Culpho, Suffolk – Thankful Villages #2

In September 2014 I drove north out of London to visit my second and third Thankful Villages. I had plans for the third village but I had no idea what I was going to do in Culpho.

I wanted some of the trips to be researched beforehand, but I also wanted to visit others blind and react immediately to landscape and location. Culpho, in Suffolk, was where I started to realise that my previous conception of what a village was, might be wrong. I’d visited places that I thought of as villages but I guess they were always on some kind of tourist route. I was now visiting the in-between places, handfuls of buildings that had seemingly fallen out of God’s pocket onto green and yellow lawns. These scattered homes seemed to have nothing connecting them except a meandering lane. There were large gaps between the houses and no high street. Where was the centre? Where was the focus?

It made me consider the challenge ahead, to find a narrative or idea in every village. It wasn’t going to be enough just to wander through these places with a camera and notebook; wikipedia wasn’t going to tell me all I needed to know. I needed to engage with these communities, I had to stop hiding.

So there I was, in St Botolph’s Culpho graveyard, perched precariously on a £5 camping stool with a harmonium and a baritone ukulele, trying to figure out what Culpho sounded like. I thought it sounded minor key, with soft repeated arpeggios. It had long melodic phrases that descended then turned up at the end in a question mark. That’s what Culpho was, a question mark. It was asking me what I was doing there.

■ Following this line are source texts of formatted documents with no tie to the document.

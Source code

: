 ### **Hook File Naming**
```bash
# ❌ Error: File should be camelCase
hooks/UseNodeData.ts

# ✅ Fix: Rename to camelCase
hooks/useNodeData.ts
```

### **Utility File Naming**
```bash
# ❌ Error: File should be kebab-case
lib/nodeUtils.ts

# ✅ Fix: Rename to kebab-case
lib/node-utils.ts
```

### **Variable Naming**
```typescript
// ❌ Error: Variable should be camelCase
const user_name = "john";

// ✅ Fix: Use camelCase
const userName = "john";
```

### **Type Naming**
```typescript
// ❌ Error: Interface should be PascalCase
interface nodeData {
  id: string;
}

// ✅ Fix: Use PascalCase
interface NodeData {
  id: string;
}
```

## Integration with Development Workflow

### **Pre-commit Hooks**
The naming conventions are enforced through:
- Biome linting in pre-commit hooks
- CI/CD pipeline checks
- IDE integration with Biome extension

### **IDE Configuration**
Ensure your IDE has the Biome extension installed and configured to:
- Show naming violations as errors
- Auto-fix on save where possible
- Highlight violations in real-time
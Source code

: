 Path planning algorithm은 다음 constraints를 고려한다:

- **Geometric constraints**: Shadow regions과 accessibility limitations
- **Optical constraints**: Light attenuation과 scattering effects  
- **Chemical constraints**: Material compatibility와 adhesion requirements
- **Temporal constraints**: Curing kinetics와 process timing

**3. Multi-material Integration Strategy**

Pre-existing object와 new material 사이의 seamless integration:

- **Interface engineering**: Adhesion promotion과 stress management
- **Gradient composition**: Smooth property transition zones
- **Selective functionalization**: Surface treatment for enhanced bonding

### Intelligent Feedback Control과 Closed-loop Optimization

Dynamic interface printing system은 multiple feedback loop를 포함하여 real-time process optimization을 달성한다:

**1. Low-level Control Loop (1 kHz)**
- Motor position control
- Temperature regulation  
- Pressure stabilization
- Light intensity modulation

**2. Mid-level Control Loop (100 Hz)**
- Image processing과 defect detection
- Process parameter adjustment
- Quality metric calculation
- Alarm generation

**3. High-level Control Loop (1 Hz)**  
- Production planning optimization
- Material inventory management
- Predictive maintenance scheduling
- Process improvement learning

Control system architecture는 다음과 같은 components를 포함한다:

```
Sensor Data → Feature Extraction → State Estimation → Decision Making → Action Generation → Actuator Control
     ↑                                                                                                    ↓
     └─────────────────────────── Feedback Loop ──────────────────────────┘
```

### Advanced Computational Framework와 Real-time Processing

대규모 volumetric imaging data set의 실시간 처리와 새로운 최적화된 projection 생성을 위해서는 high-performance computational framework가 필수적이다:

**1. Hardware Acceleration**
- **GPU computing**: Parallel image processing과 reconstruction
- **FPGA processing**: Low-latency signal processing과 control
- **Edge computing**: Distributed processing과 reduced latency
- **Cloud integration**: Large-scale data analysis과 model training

Someone tapped me on my shoulder and I jumped out of my skin. The church warden had seen my car and was worried about theft from the church. I was now literally being asked what I was doing.

I would find that in the Thankful Villages people are occasionally suspicious of a man with a camera and a microphone but never unfriendly. They are also rarely that impressed by the project itself, but they do love a good chinwag. The warden took me inside the church and showed me of what she was most proud, the church windows which her husband had slowly and lovingly restored.

I had thought that this dispersal of buildings had no centre but it did, the centre was the church. I also realised that church wardens weren’t there to keep you out, they were there to let you in as well.

I drove further north to St Michael, South Elmham to talk to another warden.